:: What is required ::
Some lines below hold "sqrt". Pick them out and copy them.

[Source texts of formatted documents]

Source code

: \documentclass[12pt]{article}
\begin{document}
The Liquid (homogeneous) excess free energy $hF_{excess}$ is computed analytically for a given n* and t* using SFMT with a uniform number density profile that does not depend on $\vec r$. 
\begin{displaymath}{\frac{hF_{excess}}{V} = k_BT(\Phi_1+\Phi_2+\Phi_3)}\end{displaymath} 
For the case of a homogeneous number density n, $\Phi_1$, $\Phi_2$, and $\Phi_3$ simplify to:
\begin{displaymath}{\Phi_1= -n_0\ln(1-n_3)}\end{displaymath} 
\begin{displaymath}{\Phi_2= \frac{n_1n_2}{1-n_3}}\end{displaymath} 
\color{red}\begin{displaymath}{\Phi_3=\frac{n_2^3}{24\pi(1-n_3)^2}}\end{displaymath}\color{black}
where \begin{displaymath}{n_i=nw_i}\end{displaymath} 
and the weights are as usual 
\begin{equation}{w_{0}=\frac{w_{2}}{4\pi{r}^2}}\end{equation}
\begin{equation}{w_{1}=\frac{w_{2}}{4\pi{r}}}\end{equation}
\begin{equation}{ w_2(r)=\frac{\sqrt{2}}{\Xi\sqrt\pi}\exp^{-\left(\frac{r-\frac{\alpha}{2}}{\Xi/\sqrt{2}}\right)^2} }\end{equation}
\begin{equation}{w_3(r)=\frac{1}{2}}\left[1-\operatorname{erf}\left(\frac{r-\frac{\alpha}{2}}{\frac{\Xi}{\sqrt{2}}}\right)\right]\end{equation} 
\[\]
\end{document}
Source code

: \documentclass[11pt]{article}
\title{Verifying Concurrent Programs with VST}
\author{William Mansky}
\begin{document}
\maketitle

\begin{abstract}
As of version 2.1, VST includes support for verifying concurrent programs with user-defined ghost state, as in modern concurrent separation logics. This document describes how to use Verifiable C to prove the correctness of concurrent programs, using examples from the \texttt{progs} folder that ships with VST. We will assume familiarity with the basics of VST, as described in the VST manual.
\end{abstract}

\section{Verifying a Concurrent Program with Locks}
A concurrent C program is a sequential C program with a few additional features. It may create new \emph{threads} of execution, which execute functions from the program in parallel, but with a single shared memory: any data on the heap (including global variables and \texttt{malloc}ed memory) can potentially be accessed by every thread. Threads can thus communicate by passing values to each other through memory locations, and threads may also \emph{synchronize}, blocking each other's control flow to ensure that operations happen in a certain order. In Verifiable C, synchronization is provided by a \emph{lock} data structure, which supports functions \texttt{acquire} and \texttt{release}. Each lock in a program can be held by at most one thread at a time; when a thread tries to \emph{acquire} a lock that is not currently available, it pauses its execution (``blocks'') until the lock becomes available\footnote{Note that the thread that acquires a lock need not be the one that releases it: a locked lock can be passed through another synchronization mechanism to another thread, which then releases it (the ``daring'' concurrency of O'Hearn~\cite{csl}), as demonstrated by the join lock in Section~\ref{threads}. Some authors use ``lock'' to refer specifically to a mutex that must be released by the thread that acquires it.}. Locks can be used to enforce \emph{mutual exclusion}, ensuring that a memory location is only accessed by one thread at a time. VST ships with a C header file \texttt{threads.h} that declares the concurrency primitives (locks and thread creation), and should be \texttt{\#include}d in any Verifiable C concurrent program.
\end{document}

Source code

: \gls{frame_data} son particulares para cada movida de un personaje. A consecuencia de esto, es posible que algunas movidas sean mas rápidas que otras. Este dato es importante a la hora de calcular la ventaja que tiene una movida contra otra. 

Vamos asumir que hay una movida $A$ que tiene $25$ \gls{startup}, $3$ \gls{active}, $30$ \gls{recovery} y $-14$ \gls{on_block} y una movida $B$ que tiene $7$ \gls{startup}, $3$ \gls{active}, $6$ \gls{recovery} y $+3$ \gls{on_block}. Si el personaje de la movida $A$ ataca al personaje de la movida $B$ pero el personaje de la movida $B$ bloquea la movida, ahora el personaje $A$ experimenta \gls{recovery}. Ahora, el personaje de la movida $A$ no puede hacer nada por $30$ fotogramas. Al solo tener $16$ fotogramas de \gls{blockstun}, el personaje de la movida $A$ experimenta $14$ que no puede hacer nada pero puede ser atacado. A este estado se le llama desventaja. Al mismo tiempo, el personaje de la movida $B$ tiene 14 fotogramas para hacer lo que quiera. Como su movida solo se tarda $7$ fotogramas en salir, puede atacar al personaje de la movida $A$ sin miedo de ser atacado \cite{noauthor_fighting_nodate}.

:: Output for this exercise ::
\begin{equation}{ w_2(r)=\frac{\sqrt{2}}{\Xi\sqrt\pi}\exp^{-\left(\frac{r-\frac{\alpha}{2}}{\Xi/\sqrt{2}}\right)^2} }\end{equation}
\begin{equation}{w_3(r)=\frac{1}{2}}\left[1-\operatorname{erf}\left(\frac{r-\frac{\alpha}{2}}{\frac{\Xi}{\sqrt{2}}}\right)\right]\end{equation} 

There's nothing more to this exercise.